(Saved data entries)
= Beginning of Section =

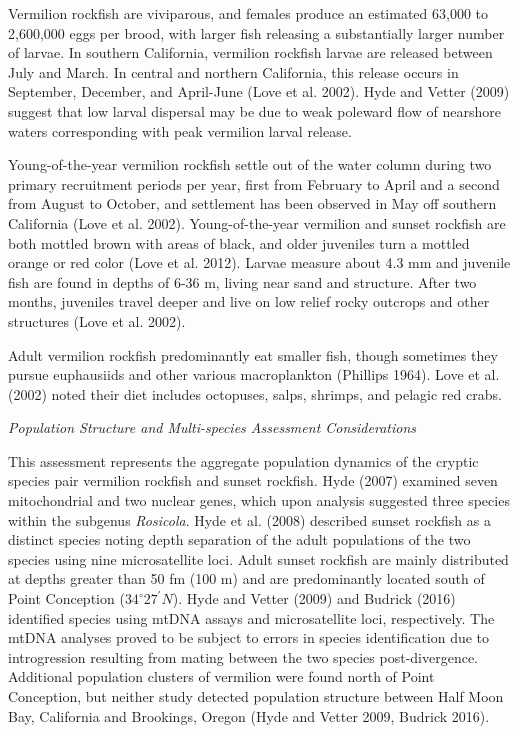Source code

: \documentclass[
  english,
  a4paper,
]{article}
\begin{document}
Vermilion rockfish are viviparous, and females produce an estimated 63,000 to 2,600,000 eggs per brood, with larger fish releasing a substantially larger number of larvae.
In southern California, vermilion rockfish larvae are released between July and March.
In central and northern California, this release occurs in September, December, and
April-June (Love et al. 2002). Hyde and Vetter (2009) suggest that low larval dispersal may
be due to weak poleward flow of nearshore waters corresponding with peak vermilion larval release.

Young-of-the-year vermilion rockfish settle out of the water column during two primary recruitment
periods per year, first from February to April and a second from August to October,
and settlement has been observed in May off southern California (Love et al. 2002). Young-of-the-year vermilion and sunset rockfish are both mottled brown with areas of black, and older juveniles turn a mottled orange or red color (Love et al. 2012). Larvae
measure about 4.3 mm and juvenile fish are found in depths of 6-36 m, living near sand and structure. After two months, juveniles travel deeper and live on low relief rocky outcrops and
other structures (Love et al. 2002).

Adult vermilion rockfish predominantly eat smaller fish, though sometimes they pursue
euphausiids and other various macroplankton (Phillips 1964). Love et al. (2002) noted
their diet includes octopuses, salps, shrimps, and pelagic red crabs.

\emph{Population Structure and Multi-species Assessment Considerations}

This assessment represents the aggregate population dynamics of the cryptic species pair vermilion rockfish
and sunset rockfish.
Hyde (2007) examined seven mitochondrial and two nuclear genes, which upon analysis suggested
three species within the subgenus \emph{Rosicola}. Hyde et al. (2008) described sunset rockfish as a distinct species noting depth separation
of the adult populations of the two species using nine microsatellite loci.
Adult sunset rockfish are mainly distributed at depths
greater than 50 fm (100 m) and are predominantly located south of Point Conception ($34^\circ 27^\prime N$).
Hyde and Vetter (2009) and Budrick (2016) identified species using mtDNA assays and microsatellite loci,
respectively. The mtDNA analyses proved to be subject to errors in species identification due to introgression resulting from mating between the two species post-divergence.
Additional population clusters of vermilion were found north of Point Conception, but neither
study detected population structure between Half Moon Bay, California and Brookings,
Oregon (Hyde and Vetter 2009, Budrick 2016).
\end{document}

= End of Section =

> **DIRECTIONS FOR THIS TASK**:
Copy the records above exactly, beginning at the line that contains "of the adult" and stopping after the line that contains "Hyde and Vetter (2009) and".

> **YOUR RESPONSE**:
of the adult populations of the two species using nine microsatellite loci.
Adult sunset rockfish are mainly distributed at depths
greater than 50 fm (100 m) and are predominantly located south of Point Conception ($34^\circ 27^\prime N$).
Hyde and Vetter (2009) and Budrick (2016) identified species using mtDNA assays and microsatellite loci,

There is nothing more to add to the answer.